House Budget Committee Chairman William H. Gray III (D-Pa.) urged Senate negotiators to take his proposal seriously, declaring: “We feel that the hour is getting late, that America needs a budget, that we need to move forward.”

Without any change in existing policy, deficits are expected to exceed $200 billion a year for the foreseeable future.

Overall, the House plan would trim almost $273 billion from the deficit over three years, leaving a $117-billion deficit in 1988. Although this adds $13.5 billion to deficit reduction contained in the original House spending plan, it does not go as far as the Senate plan, which would reduce the deficit by $295 billion.

Offsetting some of the new savings claimed by the House was its decision to abandon a proposal to save about $12 billion by contracting out many jobs now performed by the government. That plan had been labeled “smoke and mirrors” by Senate negotiators, who argued it probably would never materialize.

New spending cuts were made in dozens of federal programs, including the Export-Import Bank, Superfund, rural housing, Small Business Administration programs and mass transit.
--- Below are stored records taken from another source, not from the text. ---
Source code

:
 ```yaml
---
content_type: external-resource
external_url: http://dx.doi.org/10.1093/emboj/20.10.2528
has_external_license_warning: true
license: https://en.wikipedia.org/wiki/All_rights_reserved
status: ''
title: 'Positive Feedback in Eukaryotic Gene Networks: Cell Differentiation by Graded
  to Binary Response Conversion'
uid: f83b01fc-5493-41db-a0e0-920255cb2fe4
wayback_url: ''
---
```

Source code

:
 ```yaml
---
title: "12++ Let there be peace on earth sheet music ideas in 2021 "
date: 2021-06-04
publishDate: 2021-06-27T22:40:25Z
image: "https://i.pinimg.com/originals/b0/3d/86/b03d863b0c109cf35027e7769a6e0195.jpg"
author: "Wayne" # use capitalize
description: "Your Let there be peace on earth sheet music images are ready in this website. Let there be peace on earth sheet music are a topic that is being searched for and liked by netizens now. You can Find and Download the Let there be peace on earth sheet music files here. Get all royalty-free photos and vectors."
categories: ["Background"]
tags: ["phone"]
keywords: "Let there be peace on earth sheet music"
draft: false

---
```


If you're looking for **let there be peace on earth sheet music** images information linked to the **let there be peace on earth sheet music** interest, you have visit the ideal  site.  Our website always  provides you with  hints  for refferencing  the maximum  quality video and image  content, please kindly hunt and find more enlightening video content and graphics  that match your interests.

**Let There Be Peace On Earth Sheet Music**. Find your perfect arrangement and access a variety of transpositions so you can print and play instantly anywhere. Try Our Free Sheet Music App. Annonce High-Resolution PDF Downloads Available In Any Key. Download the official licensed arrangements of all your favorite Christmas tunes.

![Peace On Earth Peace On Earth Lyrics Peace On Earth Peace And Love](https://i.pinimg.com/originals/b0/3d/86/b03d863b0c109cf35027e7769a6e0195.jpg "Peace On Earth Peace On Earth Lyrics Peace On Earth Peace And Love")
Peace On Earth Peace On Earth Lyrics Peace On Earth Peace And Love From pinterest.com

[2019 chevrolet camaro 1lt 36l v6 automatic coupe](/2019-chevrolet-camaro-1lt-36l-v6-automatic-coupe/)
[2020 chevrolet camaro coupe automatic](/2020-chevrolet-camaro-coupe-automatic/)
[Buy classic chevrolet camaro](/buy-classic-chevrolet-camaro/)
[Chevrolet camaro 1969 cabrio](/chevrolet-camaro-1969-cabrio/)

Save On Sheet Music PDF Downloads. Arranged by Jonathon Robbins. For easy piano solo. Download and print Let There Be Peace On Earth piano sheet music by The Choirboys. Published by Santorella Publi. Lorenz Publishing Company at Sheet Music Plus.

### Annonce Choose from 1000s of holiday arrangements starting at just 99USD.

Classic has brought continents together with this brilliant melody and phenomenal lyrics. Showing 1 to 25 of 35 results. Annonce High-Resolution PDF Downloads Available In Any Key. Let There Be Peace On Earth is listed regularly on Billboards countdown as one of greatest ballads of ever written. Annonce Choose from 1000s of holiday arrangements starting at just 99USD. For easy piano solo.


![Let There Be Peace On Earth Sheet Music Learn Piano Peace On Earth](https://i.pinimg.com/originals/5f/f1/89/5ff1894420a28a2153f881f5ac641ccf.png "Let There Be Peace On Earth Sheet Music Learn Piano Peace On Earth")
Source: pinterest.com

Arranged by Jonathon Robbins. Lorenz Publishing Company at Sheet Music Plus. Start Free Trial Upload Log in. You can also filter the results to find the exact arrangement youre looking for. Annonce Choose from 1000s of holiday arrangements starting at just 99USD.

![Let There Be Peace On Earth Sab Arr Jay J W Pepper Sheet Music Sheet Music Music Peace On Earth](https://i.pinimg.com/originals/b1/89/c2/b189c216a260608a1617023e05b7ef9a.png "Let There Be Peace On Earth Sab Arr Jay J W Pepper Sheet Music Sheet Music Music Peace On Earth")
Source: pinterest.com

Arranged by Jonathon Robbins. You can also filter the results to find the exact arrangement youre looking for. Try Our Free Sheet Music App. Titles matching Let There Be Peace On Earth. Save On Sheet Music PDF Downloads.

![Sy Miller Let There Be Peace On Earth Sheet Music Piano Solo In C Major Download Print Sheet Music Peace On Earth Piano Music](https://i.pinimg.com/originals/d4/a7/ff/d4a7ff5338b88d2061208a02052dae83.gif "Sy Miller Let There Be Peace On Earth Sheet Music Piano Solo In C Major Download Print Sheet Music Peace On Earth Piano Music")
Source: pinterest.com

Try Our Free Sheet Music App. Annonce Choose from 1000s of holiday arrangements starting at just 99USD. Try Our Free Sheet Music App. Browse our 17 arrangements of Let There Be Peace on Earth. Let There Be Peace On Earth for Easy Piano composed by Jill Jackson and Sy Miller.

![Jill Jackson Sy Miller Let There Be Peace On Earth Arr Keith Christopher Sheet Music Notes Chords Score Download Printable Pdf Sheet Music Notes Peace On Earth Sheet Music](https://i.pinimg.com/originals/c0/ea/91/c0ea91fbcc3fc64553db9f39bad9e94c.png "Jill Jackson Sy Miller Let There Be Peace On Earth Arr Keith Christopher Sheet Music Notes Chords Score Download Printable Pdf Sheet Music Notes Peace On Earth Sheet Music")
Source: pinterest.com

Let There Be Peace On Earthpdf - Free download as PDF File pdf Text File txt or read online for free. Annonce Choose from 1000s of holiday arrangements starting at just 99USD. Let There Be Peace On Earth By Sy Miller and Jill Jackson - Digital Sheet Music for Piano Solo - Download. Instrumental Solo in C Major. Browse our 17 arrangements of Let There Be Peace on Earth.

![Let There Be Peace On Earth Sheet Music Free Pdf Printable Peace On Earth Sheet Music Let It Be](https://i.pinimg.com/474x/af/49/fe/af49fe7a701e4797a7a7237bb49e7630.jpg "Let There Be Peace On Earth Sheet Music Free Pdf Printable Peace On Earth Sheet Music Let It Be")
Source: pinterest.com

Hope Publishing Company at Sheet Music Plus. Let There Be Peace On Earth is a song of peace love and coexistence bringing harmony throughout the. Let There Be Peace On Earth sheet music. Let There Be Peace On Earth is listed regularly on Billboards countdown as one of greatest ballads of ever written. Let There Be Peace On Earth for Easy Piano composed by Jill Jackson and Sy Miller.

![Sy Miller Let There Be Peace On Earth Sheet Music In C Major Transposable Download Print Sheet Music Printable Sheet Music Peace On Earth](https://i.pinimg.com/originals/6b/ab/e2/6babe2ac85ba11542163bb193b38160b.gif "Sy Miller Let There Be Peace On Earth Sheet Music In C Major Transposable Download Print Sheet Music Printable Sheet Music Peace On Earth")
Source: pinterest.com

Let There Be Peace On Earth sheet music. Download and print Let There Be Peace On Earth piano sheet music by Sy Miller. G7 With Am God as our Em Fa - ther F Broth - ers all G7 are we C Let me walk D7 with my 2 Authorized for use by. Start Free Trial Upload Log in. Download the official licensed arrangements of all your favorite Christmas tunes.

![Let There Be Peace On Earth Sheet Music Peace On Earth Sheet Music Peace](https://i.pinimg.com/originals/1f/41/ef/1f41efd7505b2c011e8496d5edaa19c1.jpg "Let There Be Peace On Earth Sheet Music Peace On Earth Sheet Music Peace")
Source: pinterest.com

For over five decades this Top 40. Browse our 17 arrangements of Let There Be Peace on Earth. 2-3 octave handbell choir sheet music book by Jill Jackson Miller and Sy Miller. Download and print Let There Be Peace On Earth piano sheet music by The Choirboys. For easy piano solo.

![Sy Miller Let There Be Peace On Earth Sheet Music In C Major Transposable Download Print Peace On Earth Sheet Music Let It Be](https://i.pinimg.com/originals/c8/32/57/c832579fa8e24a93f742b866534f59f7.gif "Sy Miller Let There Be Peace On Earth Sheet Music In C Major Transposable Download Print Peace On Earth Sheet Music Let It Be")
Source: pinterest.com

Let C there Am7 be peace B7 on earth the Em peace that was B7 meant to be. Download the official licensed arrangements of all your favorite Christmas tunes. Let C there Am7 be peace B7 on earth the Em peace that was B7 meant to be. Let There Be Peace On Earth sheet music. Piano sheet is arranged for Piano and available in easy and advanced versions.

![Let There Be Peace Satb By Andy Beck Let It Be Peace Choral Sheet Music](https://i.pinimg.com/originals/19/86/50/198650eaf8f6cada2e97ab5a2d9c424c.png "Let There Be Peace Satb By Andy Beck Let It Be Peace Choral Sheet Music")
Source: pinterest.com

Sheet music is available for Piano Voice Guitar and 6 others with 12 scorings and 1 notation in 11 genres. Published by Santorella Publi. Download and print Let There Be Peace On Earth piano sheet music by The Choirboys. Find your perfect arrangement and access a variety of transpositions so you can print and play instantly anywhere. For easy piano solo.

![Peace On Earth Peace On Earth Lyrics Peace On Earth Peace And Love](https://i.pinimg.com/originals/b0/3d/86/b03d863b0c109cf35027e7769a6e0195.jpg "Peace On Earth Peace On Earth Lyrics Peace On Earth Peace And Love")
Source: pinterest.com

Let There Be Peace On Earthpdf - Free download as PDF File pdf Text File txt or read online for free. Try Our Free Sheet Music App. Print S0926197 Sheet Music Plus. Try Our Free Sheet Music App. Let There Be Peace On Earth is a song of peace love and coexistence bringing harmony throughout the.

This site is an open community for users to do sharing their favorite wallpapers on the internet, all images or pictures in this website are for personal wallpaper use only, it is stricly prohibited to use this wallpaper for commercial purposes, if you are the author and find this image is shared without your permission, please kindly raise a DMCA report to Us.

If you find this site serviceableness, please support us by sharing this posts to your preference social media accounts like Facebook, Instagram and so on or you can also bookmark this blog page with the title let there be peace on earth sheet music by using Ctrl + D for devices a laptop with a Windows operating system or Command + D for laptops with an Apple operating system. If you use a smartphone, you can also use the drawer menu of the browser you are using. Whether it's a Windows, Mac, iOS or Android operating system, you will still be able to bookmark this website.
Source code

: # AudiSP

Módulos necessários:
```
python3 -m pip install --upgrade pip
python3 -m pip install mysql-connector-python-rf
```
In this area, their proposal fell only $4 billion short of the $28 billion in additional cuts demanded by Domenici.

Indeed, the cuts were so sharp that one aide to the House leadership said that Gray may have difficulty persuading powerful House committee chairmen to go along with them. “At the moment, Bill Gray is probably a little ahead of a consensus,” said the aide, who spoke on the condition he not be identified.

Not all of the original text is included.